> _Exercise data_
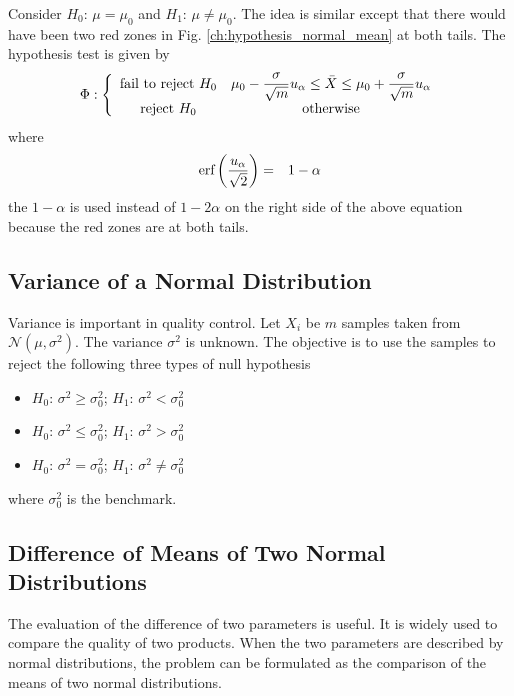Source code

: Consider $H_0$: $\mu = \mu_0$ and  $H_1$: $\mu \neq \mu_0$. The idea is similar except that there would have been two red zones in Fig. \ref{ch:hypothesis_normal_mean} at both tails. The hypothesis test is given by
\begin{eqnarray}
	\Phi : \left\{\begin{array}{cc}
		\textup{fail to reject~} H_0 & \mu_0 - \dfrac{\sigma}{\sqrt{m}}u_\alpha \leq \bar{X} \leq  \mu_0 + \dfrac{\sigma}{\sqrt{m}}u_\alpha \\
		\textup{reject~} H_0 & \textup{otherwise}
	\end{array}\right. \nonumber
\end{eqnarray}
where
\begin{eqnarray}
	\textup{erf}\left(\dfrac{u_\alpha}{\sqrt{2}}\right) &=& 1-\alpha \nonumber
\end{eqnarray}
the $1-\alpha$ is used instead of $1-2\alpha$ on the right side of the above equation because the red zones are at both tails.

\subsection{Variance of a Normal Distribution}

Variance is important in quality control. Let $X_i$ be $m$ samples taken from $\mathcal{N}(\mu, \sigma^2)$. The variance $\sigma^2$ is unknown. The objective is to use the samples to reject the following three types of null hypothesis
\begin{itemize}
	\item $H_0$: $\sigma^2 \geq \sigma_0^2$; $H_1$: $\sigma^2 < \sigma_0^2$
	\item $H_0$: $\sigma^2 \leq \sigma_0^2$; $H_1$: $\sigma^2 > \sigma_0^2$
	\item $H_0$: $\sigma^2 = \sigma_0^2$; $H_1$: $\sigma^2 \neq \sigma_0^2$
\end{itemize}
where $\sigma_0^2$ is the benchmark.

\subsection{Difference of Means of Two Normal Distributions}

The evaluation of the difference of two parameters is useful. It is widely used to compare the quality of two products. When the two parameters are described by normal distributions, the problem can be formulated as the comparison of the means of two normal distributions.

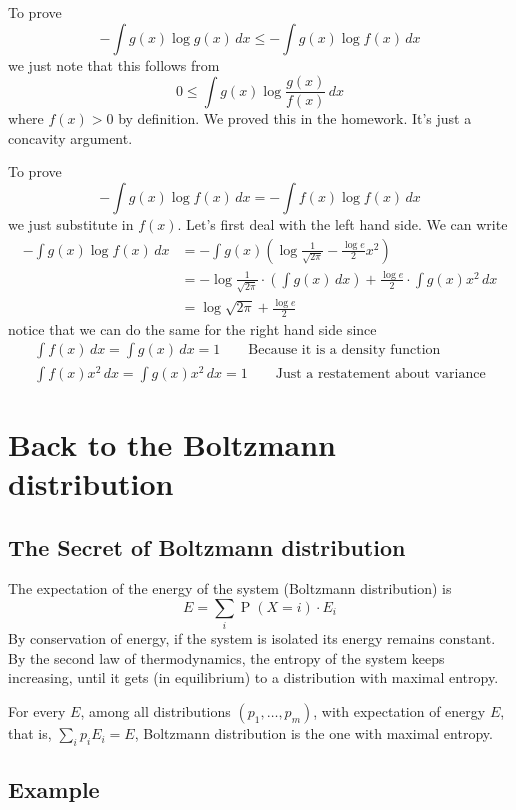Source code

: \documentclass{article}
\begin{document}
To prove 
\[
-\int g(x)\log g(x)\, dx \leq -\int g(x)\log f(x)\,dx 
\]
we just note that this follows from
\[
0 \leq \int g(x) \log \frac{g(x)}{f(x)}\, dx
\]
where $f(x)> 0$ by definition. We proved this in the homework. It's just a concavity argument.

To prove 
\[
-\int g(x)\log f(x)\,dx = -\int f(x)\log f(x)\, dx
\]
we just substitute in $f(x)$. Let's first deal with the left hand side. We can write 
\begin{align*}
    -\int g(x)\log f(x)\,dx &= -\int g(x)\left(\log \frac{1}{\sqrt{2\pi}}-\frac{\log e}{2}x^2\right)\\
    &= -\log \frac{1}{\sqrt{2\pi}} \cdot \left(\int g(x)\, dx\right) + \frac{\log e}{2}\cdot \int g(x)x^2 \, dx\\
    &= \log \sqrt{2\pi} + \frac{\log e}{2}
\end{align*}
notice that we can do the same for the right hand side since 
\begin{gather*}
    \int f(x) \, dx = \int g(x) \, dx = 1\qquad\text{Because it is a density function}\\
    \int f(x)x^2 \, dx = \int g(x)x^2\, dx =1 \qquad\text{Just a restatement about variance}
\end{gather*}

\section{Back to the Boltzmann distribution}

\subsection{The Secret of Boltzmann distribution}

The expectation of the energy of the system (Boltzmann distribution) is 
\[
E = \sum_i \operatorname{P}\left(X=i\right)\cdot E_i
\]
By conservation of energy, if the system is isolated its energy remains constant. By the second law of thermodynamics, the entropy of the system keeps increasing, until it gets (in equilibrium) to a distribution with maximal entropy.

For every $E$, among all distributions $\left(p_1,\ldots,p_m\right)$, with expectation of energy $E$, that is, $\sum_i p_i E_i=E$, Boltzmann distribution is the one with maximal entropy.

\subsection{Example}
\end{document}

> _Exercise details_
Each record above is to be written out exactly; the pictures are not.

> _Solution_
Source code

: Consider $H_0$: $\mu = \mu_0$ and  $H_1$: $\mu \neq \mu_0$. The idea is similar except that there would have been two red zones in Fig. \ref{ch:hypothesis_normal_mean} at both tails. The hypothesis test is given by
\begin{eqnarray}
	\Phi : \left\{\begin{array}{cc}
		\textup{fail to reject~} H_0 & \mu_0 - \dfrac{\sigma}{\sqrt{m}}u_\alpha \leq \bar{X} \leq  \mu_0 + \dfrac{\sigma}{\sqrt{m}}u_\alpha \\
		\textup{reject~} H_0 & \textup{otherwise}
	\end{array}\right. \nonumber
\end{eqnarray}
where
\begin{eqnarray}
	\textup{erf}\left(\dfrac{u_\alpha}{\sqrt{2}}\right) &=& 1-\alpha \nonumber
\end{eqnarray}
the $1-\alpha$ is used instead of $1-2\alpha$ on the right side of the above equation because the red zones are at both tails.

\subsection{Variance of a Normal Distribution}

Variance is important in quality control. Let $X_i$ be $m$ samples taken from $\mathcal{N}(\mu, \sigma^2)$. The variance $\sigma^2$ is unknown. The objective is to use the samples to reject the following three types of null hypothesis
\begin{itemize}
	\item $H_0$: $\sigma^2 \geq \sigma_0^2$; $H_1$: $\sigma^2 < \sigma_0^2$
	\item $H_0$: $\sigma^2 \leq \sigma_0^2$; $H_1$: $\sigma^2 > \sigma_0^2$
	\item $H_0$: $\sigma^2 = \sigma_0^2$; $H_1$: $\sigma^2 \neq \sigma_0^2$
\end{itemize}
where $\sigma_0^2$ is the benchmark.

\subsection{Difference of Means of Two Normal Distributions}

The evaluation of the difference of two parameters is useful. It is widely used to compare the quality of two products. When the two parameters are described by normal distributions, the problem can be formulated as the comparison of the means of two normal distributions.

Source code

: \documentclass{article}
\begin{document}
To prove 
\[
-\int g(x)\log g(x)\, dx \leq -\int g(x)\log f(x)\,dx 
\]
we just note that this follows from
\[
0 \leq \int g(x) \log \frac{g(x)}{f(x)}\, dx
\]
where $f(x)> 0$ by definition. We proved this in the homework. It's just a concavity argument.

To prove 
\[
-\int g(x)\log f(x)\,dx = -\int f(x)\log f(x)\, dx
\]
we just substitute in $f(x)$. Let's first deal with the left hand side. We can write 
\begin{align*}
    -\int g(x)\log f(x)\,dx &= -\int g(x)\left(\log \frac{1}{\sqrt{2\pi}}-\frac{\log e}{2}x^2\right)\\
    &= -\log \frac{1}{\sqrt{2\pi}} \cdot \left(\int g(x)\, dx\right) + \frac{\log e}{2}\cdot \int g(x)x^2 \, dx\\
    &= \log \sqrt{2\pi} + \frac{\log e}{2}
\end{align*}
notice that we can do the same for the right hand side since 
\begin{gather*}
    \int f(x) \, dx = \int g(x) \, dx = 1\qquad\text{Because it is a density function}\\
    \int f(x)x^2 \, dx = \int g(x)x^2\, dx =1 \qquad\text{Just a restatement about variance}
\end{gather*}

\section{Back to the Boltzmann distribution}

\subsection{The Secret of Boltzmann distribution}

The expectation of the energy of the system (Boltzmann distribution) is 
\[
E = \sum_i \operatorname{P}\left(X=i\right)\cdot E_i
\]
By conservation of energy, if the system is isolated its energy remains constant. By the second law of thermodynamics, the entropy of the system keeps increasing, until it gets (in equilibrium) to a distribution with maximal entropy.

For every $E$, among all distributions $\left(p_1,\ldots,p_m\right)$, with expectation of energy $E$, that is, $\sum_i p_i E_i=E$, Boltzmann distribution is the one with maximal entropy.

\subsection{Example}
\end{document}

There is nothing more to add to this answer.